De entre todas as virtudes, olhar é a menos apreciada. Raramente se ouve alguém elogiar outro pelo que vê, e no fundo tudo o que faz a diferença é, em primeira instância, ver — o que, esclareça-se desde já, pouco ou nada tem que ver com os olhos. Ver é com a cabeça: é um processo mental. Mais ainda: um processo criativo. A criatividade é, no limite, a capacidade de ver diferente, de ver melhor: de ver a parte de trás (ou de dentro) do que está à frente dos olhos. E é só depois de alguém nos mostrar que viu o que viu que nós, os outros, começamos a vê-lo como se sempre tivesse lá estado. E estava — mas ninguém, a não ser o tal gajo de que agora já todos nos esquecemos, o conseguia ver.
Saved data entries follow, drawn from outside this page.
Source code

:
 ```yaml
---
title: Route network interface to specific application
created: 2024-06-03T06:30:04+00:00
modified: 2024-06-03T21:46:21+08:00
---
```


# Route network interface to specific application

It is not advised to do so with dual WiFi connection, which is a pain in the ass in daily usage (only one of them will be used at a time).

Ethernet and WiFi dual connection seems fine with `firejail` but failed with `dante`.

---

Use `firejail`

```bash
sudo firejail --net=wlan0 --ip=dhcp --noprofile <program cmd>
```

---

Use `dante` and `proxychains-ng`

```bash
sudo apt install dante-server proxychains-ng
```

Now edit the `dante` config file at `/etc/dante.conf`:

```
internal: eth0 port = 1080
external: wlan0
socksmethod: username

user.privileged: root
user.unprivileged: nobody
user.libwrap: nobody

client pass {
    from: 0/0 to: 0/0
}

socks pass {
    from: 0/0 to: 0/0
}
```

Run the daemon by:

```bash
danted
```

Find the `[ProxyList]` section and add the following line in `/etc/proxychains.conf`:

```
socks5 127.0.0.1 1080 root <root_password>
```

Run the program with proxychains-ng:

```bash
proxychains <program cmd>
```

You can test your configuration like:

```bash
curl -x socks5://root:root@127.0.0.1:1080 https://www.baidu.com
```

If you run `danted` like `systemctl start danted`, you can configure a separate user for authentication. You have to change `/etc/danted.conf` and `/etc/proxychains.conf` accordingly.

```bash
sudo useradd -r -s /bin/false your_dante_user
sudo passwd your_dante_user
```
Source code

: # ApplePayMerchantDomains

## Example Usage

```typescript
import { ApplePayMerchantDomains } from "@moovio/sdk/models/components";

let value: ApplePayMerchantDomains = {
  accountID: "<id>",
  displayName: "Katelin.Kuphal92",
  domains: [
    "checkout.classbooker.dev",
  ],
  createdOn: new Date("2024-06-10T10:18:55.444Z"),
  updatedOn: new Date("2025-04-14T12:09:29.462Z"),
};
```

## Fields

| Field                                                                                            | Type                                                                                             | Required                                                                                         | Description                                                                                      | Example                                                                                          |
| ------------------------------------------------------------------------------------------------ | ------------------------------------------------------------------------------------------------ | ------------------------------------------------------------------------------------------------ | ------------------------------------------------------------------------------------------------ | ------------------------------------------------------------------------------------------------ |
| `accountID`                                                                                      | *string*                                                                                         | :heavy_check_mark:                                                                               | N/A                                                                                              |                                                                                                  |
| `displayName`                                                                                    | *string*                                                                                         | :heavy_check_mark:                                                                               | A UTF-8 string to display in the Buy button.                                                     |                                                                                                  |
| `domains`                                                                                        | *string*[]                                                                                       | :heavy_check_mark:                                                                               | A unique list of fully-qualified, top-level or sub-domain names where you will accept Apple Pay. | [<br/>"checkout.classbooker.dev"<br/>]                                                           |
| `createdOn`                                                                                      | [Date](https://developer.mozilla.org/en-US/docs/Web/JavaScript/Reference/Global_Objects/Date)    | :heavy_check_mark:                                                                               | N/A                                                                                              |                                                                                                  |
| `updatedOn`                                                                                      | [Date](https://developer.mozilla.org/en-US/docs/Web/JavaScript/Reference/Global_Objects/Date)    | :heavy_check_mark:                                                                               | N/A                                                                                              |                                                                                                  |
Estás a ver onde eu quero chegar?
Quando te abraçava talvez não visse,
amar também é ver,
que aquilo não morria, que algo assim não morre,
só morre o que não se sente, nunca te esqueças disso, eu não esqueci, garanto,
a casa vazia, uma estranha em mim e eu nela,
amar é a ausência de estranheza, tu no outro como em ti, e os silêncios não incomodam, como as palavras não incomodam,
a casa com espaços por preencher, a cozinha onde, a sala onde, o corredor onde,
por onde passo é por onde estás, mesmo que não estejas, e o pior é que não estás mesmo, olho à volta, procuro, pergunto à vizinha,
onde está a minha vida?,
não responde, nem eu, não sei, não posso saber,
onde está a minha vida quando tu não estás?
A geografia é a ciência possível. Inventou-se a localização espacial para justificar o lugar onde estamos, quando o lugar onde estamos nada tem que ver, habitualmente, com a localização espacial onde estamos. Somos pessoas porque conseguimos fugir do corpo, andar para além (e para aquém) dele. Raramente és onde estás. És, isso sim, aquilo que sentes onde estás. Por exemplo agora, em que estás a ler isto aqui e na verdade estás a ler isto aí. Sentes o que te digo?
A perda é uma puta, ficas a saber,
leva-nos o que nos faz sentir tudo, e ainda nos faz sentir mais o que acabámos de perder,
antes este livro era só um livro e agora é o livro que me deste quando,
há tantos quandos em nós quando se perde assim,
lê para continuares, dizias,
e eu continuava, ainda continuo, velha, ainda leio as tuas anotações nos cantos das páginas,
estes escritores deixam sempre palavras por dizer,
e era assim que medias o talento de quem escrevia, pelo número de anotações que te obrigava a fazer,
este gajo é bom, esqueceu-se de escrever tanta coisa, este gajo é bom,
a arte é isso, a vida é isso, vale mais quando diz menos, quando dá mais espaço para que tu o ocupes,
a grande vida, a grande obra, é vazia nos espaços que só quem a visita tem de ocupar,
digo isto tudo só para me convencer, eu sei, não voltas e eu tenho de me convencer de que um dia poderei voltar, sabes que não,
nunca se volta do que nos mudou para sempre,
desta vez tens razão, felizmente é raro,
só tinhas razão sempre,
a cadela procura-te pelo jardim, abana o rabo quando algo teu aparece, e depois as orelhas baixam e geme no fundo,
nunca se volta do que nos mudou para sempre,
a perda é uma puta, ficas a saber,
e agora deixa-me baixar as orelhas um pouco,
e gemer no fundo.
Nus: adj. Aqueles que passam pela vida passando apenas pela vida. Só quem não deixa marca fica sem marcas.